Wprowadzić reglamentację na sprzęt dla graczy
Zrobię to za niektórych z Was: Urbaniak, ty durny lewaku. Ale serio, to byłoby tylko oznaką pewnej konsekwencji i wcale nie takim głupim pomysłem w ujęciu całego rynku technologicznego, jak mogłoby się pierwotnie wydawać.
Skoro UE nie ma problemu z wdrażaniem rygorystycznych norm spalania, efektywnie eliminujących najbardziej spektakularne silniki spalinowe, a zgodnie z obawami motoryzacyjnych ekspertów docelowo silniki spalinowe w ogóle. Skoro usiłuje regulować zużycie surowców naturalnych. I skoro jak mantrę powtarza gadkę o neutralności emisyjnej, to chyba warto być konsekwentnym, prawda?
W kwestii komputerów jako zabawek już dawno przekroczyliśmy granicę absurdu, bo jak inaczej nazwać to, że topowe zestawy z grafiką pokroju RTX 3080, obciążone wymagającymi grami, potrafią ciągnąć ze ściany po 500 W. Przy średnio 2 godz. zabawy dziennie, daje to zużycie energii rzędu 365 kWh w skali roku. Tak więc jeśli nie masz kuchenki elektrycznej ani ogrzewania na prąd, z dużą dozą prawdopodobieństwa najwięcej energii spożytkujesz grając.
Gdzieś na drugim końcu układanki znajdują się problemy z samą produkcją chipów, które przecież nie są obecnie już tylko fanaberią entuzjastów, ale stanowią podstawę funkcjonowania wielu gałęzi gospodarki, a w konsekwencji całych państw. Wystarczy sobie przypomnieć, jakimi argumentami posłużyli się ostatnio Niemcy.
Zachowując pragmatyzm, jedno trzeba powiedzieć otwarcie: w dziedzinie elektronicznej rozrywki wytaczamy najpotężniejsze armaty. Teraz trzeba sobie zadać pytanie, czy to ma sens i nie odbywa się aby ze szkodą dla nas wszystkich.
Zostawmy nawet argumenty ekscentryków przywiązujących się do drzew i pomówmy o rzeczach bardziej dotkliwych dla statystycznego konsumenta. Po pierwsze, 1 kWh – zależnie od operatora – to koszt od 60 do nawet 70 gr. Liczyć każdy umie. Po drugie jednak, co mnie uderza znacznie bardziej, trudno nie ulec wrażeniu, że przepalamy nie tylko energię, ale także moc obliczeniową.

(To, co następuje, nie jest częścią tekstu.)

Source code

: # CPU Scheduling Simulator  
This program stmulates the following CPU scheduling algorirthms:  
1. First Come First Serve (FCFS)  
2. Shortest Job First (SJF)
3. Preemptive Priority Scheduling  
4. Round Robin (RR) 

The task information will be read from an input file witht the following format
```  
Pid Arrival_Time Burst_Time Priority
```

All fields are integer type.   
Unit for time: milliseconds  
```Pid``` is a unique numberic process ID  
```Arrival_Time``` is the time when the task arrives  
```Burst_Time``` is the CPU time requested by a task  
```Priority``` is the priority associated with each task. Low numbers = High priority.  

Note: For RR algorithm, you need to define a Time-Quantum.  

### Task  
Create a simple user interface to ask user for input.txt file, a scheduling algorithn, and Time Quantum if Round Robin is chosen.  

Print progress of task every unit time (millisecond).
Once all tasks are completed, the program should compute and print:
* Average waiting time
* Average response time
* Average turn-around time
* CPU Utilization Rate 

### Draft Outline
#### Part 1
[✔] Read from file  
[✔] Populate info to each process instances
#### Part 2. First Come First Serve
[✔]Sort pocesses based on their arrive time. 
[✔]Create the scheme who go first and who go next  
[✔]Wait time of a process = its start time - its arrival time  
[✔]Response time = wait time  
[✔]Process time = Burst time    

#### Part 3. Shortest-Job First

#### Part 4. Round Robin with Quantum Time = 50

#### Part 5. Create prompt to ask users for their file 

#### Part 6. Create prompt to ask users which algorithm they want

Chip PlayStation 4 Pro, które z grami wciąż radzi sobie całkiem przyzwoicie, ma 5,7 mld tranzystorów, i to łącząc funkcjonalność CPU i GPU. Cała konsola pochłania od 100 do 160 W mocy, zależnie od gry. Microsoft jest tymczasem przekonany, że 8 mld tranzystorów Xboksa Series S wystarczy do końca 9. generacji konsol, przy budżecie energetycznym poniżej 100 W. To mówi samo za siebie.
Oczywiście w ujęciu czysto biznesowym o rozwiązaniach zdroworozsądkowych nie może być mowy. Producenci sprzętu pompują w rynek gier grube miliardy, by deweloperzy chętnie sięgali najbardziej zasobożerne techniki, takie jak ray tracing, racjonalizując kolejne wydatki na hardware. I kółko radośnie się kręci.

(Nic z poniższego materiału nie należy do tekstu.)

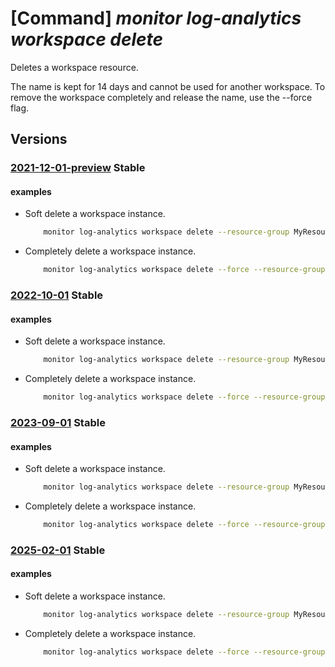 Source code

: # [Command] _monitor log-analytics workspace delete_

Deletes a workspace resource.

The name is kept for 14 days and cannot be used for another workspace. To remove the workspace completely and release the name, use the --force flag.

## Versions

### [2021-12-01-preview](/Resources/mgmt-plane/L3N1YnNjcmlwdGlvbnMve30vcmVzb3VyY2Vncm91cHMve30vcHJvdmlkZXJzL21pY3Jvc29mdC5vcGVyYXRpb25hbGluc2lnaHRzL3dvcmtzcGFjZXMve30=/2021-12-01-preview.xml) **Stable**

<!-- mgmt-plane /subscriptions/{}/resourcegroups/{}/providers/microsoft.operationalinsights/workspaces/{} 2021-12-01-preview -->

#### examples

- Soft delete a workspace instance.
    ```bash
        monitor log-analytics workspace delete --resource-group MyResourceGroup --workspace-name MyWorkspace
    ```

- Completely delete a workspace instance.
    ```bash
        monitor log-analytics workspace delete --force --resource-group MyResourceGroup --workspace-name MyWorkspace
    ```

### [2022-10-01](/Resources/mgmt-plane/L3N1YnNjcmlwdGlvbnMve30vcmVzb3VyY2Vncm91cHMve30vcHJvdmlkZXJzL21pY3Jvc29mdC5vcGVyYXRpb25hbGluc2lnaHRzL3dvcmtzcGFjZXMve30=/2022-10-01.xml) **Stable**

<!-- mgmt-plane /subscriptions/{}/resourcegroups/{}/providers/microsoft.operationalinsights/workspaces/{} 2022-10-01 -->

#### examples

- Soft delete a workspace instance.
    ```bash
        monitor log-analytics workspace delete --resource-group MyResourceGroup --workspace-name MyWorkspace
    ```

- Completely delete a workspace instance.
    ```bash
        monitor log-analytics workspace delete --force --resource-group MyResourceGroup --workspace-name MyWorkspace
    ```

### [2023-09-01](/Resources/mgmt-plane/L3N1YnNjcmlwdGlvbnMve30vcmVzb3VyY2Vncm91cHMve30vcHJvdmlkZXJzL21pY3Jvc29mdC5vcGVyYXRpb25hbGluc2lnaHRzL3dvcmtzcGFjZXMve30=/2023-09-01.xml) **Stable**

<!-- mgmt-plane /subscriptions/{}/resourcegroups/{}/providers/microsoft.operationalinsights/workspaces/{} 2023-09-01 -->

#### examples

- Soft delete a workspace instance.
    ```bash
        monitor log-analytics workspace delete --resource-group MyResourceGroup --workspace-name MyWorkspace
    ```

- Completely delete a workspace instance.
    ```bash
        monitor log-analytics workspace delete --force --resource-group MyResourceGroup --workspace-name MyWorkspace
    ```

### [2025-02-01](/Resources/mgmt-plane/L3N1YnNjcmlwdGlvbnMve30vcmVzb3VyY2Vncm91cHMve30vcHJvdmlkZXJzL21pY3Jvc29mdC5vcGVyYXRpb25hbGluc2lnaHRzL3dvcmtzcGFjZXMve30=/2025-02-01.xml) **Stable**

<!-- mgmt-plane /subscriptions/{}/resourcegroups/{}/providers/microsoft.operationalinsights/workspaces/{} 2025-02-01 -->

#### examples

- Soft delete a workspace instance.
    ```bash
        monitor log-analytics workspace delete --resource-group MyResourceGroup --workspace-name MyWorkspace
    ```

- Completely delete a workspace instance.
    ```bash
        monitor log-analytics workspace delete --force --resource-group MyResourceGroup --workspace-name MyWorkspace
    ```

Może jednak nadszedł czas, aby ktoś powiedział temu STOP? Jasne, jakość zabawy nie jest wartością mierzalną i ciężko mówić o niej tak, jak chociażby o wspomnianym wykorzystaniu mocy. Niemniej trudno nie ulec wrażeniu, że nakłady na sprzęt i to, co zyskujemy w zamian w postaci widowiska na ekranie nie są jakkolwiek wprost proporcjonalne. Czasy, gdy sprzęt ograniczał rozwiązania w zakresie mechaniki, bezpowrotnie minęły. Teraz zastanawiamy się raczej, czy odbicia w kałużach są dostatecznie realistyczne i nierzadko dla takich właśnie detali jesteśmy skłonni podwoić koszt obliczeniowy liczony w tranzystorach.
Wyobraźcie sobie świat, w którym Komisja Europejska narzuca limity na wielkość chipów oferowanych na rynku konsumenckim. Czy gry przestaną powstawać? Bynajmniej – za to jest duża szansa, że unikniemy patologii typu teselowana woda pod mostem w "Crysisie 2", która, choć niewidoczna, była kluczowa dla sztucznego wywindowania wymagań sprzętowych. A to tylko początek.
Rezygnacja z krzemowych kolosów oznacza też uproszczenie produkcji i na pewno częściowe uwolnienie zapchanych jak diabli łańcuchów dostaw. Sama Nvidia czy AMD przyznają, że mniejsze rdzenie tworzy się szybciej i sprawniej. Popytu na potworki w sektorze centrów danych czy AI i tak nie braknie, ale tam są faktycznie potrzebne. W segmencie rozrywkowym potrzeba jest całkowicie sztuczna.